Akram-Khan-Xenos © Jean-Louis Fernandez
© Jean-Louis Fernandez

Dans cette fresque, l’histoire du fantassin indien se confond avec celle de Prométhée. Tous deux tentent de faire passer les hommes de la sauvagerie à la civilisation. Enchaînés, ils résistent. En même temps, qu’ils cherchent à s’élever au-dessus de leur condition, ils apportent une connaissance qu’ils espèrent une délivrance pour les humains. Tragédies grecque et indienne. Histoires universelles (comme dans son récent spectacle Outwitting the devil).

Entre Orient et Occident

Akram Khan irradie l’espace de sa présence, plonge corps et âme dans le bourbier. Qu’il danse le kathak, pour signifier l’attachement aux terres d’origine en martelant au sol, ou qu’il lutte pour sa liberté sur le champ de bataille, avec du hip hop ou de la danse contemporaine aussi aérienne que fluide, sa chorégraphie exprime une riche palette d’émotions. Arqué sur ses deux jambes, bras ouverts vers le ciel, il pourrait renverser l’ordre du monde. Très vite recouvert de terre, il s’étourdit, tel un derviche, à en perdre la tête. Une silhouette fragile perdue au milieu du désastre, dans un corps à corps poignant avec lui-même. L’artiste donne ainsi à voir la solitude et la désespérance, en même temps que la force et le courage, à travers des mouvements répétitifs accomplis avec une énergie inouïe. À sa façon – spectaculaire – il dresse un monument à ces victimes oubliées.
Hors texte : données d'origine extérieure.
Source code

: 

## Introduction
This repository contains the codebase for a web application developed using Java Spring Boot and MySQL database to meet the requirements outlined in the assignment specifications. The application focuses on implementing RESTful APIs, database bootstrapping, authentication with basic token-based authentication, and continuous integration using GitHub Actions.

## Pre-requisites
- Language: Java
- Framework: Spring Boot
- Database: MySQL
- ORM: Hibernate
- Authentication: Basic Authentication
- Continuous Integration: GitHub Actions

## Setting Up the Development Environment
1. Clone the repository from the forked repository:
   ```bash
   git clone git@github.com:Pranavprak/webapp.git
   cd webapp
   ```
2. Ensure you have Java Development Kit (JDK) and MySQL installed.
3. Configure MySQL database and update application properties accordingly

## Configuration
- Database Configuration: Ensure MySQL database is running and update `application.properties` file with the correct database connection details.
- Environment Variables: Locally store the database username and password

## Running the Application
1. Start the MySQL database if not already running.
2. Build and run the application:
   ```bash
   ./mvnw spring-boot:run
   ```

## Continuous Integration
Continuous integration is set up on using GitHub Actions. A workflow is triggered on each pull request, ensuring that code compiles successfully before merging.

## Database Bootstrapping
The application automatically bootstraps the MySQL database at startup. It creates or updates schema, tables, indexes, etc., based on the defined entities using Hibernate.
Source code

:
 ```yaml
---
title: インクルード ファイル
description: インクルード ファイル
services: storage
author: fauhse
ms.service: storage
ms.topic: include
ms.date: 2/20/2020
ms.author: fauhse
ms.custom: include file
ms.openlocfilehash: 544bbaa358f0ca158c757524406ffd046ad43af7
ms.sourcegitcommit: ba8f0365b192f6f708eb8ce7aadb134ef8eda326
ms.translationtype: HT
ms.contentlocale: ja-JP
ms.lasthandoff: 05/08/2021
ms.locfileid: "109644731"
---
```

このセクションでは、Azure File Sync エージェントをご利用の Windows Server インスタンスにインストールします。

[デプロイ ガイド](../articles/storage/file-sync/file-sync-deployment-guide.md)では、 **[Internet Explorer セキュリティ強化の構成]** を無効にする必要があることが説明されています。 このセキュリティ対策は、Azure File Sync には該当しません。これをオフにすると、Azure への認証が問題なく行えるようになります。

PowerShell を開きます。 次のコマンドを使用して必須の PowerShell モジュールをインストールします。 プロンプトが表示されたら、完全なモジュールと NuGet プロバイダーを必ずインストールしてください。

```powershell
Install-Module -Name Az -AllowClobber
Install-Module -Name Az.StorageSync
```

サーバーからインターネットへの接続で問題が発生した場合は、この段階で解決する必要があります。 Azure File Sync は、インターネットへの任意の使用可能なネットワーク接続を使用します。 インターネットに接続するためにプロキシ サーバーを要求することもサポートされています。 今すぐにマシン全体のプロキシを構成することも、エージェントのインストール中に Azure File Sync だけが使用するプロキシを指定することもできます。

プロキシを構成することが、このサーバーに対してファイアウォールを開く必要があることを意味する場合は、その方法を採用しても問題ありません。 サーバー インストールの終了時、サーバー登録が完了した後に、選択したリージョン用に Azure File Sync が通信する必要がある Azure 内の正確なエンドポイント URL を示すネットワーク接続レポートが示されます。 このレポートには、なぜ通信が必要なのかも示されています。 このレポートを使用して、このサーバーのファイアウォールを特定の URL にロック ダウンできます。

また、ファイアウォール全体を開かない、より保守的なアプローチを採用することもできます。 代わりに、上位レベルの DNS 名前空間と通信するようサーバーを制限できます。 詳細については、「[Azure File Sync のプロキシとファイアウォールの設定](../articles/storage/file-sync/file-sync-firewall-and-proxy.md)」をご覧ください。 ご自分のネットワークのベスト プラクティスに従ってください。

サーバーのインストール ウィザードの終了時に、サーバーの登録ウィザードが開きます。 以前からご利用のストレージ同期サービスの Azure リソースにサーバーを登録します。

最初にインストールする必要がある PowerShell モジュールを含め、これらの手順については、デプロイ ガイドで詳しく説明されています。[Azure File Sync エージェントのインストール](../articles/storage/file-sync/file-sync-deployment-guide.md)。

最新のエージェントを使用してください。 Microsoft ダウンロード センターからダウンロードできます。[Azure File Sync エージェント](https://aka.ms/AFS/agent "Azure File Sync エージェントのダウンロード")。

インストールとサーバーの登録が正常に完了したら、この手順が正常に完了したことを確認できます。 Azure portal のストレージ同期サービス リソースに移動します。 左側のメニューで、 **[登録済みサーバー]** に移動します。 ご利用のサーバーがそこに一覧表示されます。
C’est probablement le chorégraphe actuel chez qui se croisent le plus d’influences culturelles. Un mélange qui prend ici tout son sens. Sans compromis, son langage se distingue par un style narratif qui lui est propre. Comme souvent, Akram Khan laisse beaucoup de place à la musique et l’univers sonore. D’ailleurs, le compositeur Vincenzo Lamagna livre une poignante version de « Lacrimosa » (Requiem de Mozart). Saluons également le travail remarquable de Michael Hulls qui transforme la scène en autant de paysages dévastés, des chefs-d’œuvres picturaux.

xenos-akram-khan
© Jean-Louis Fernandez

En lumineux gardien des ténèbres, Akram Khan nous éclaire sur le sort de ses ancêtres. Pour son dernier grand solo, il avait envie de rendre hommage à ces héros abandonnés. En racontant cette tragédie, il ressuscite effectivement des pans entiers de la mémoire. Une louable réhabilitation qui témoigne de l’engagement du chorégraphe anglo-bangladais, ici contre l’absurdité de l’idée coloniale.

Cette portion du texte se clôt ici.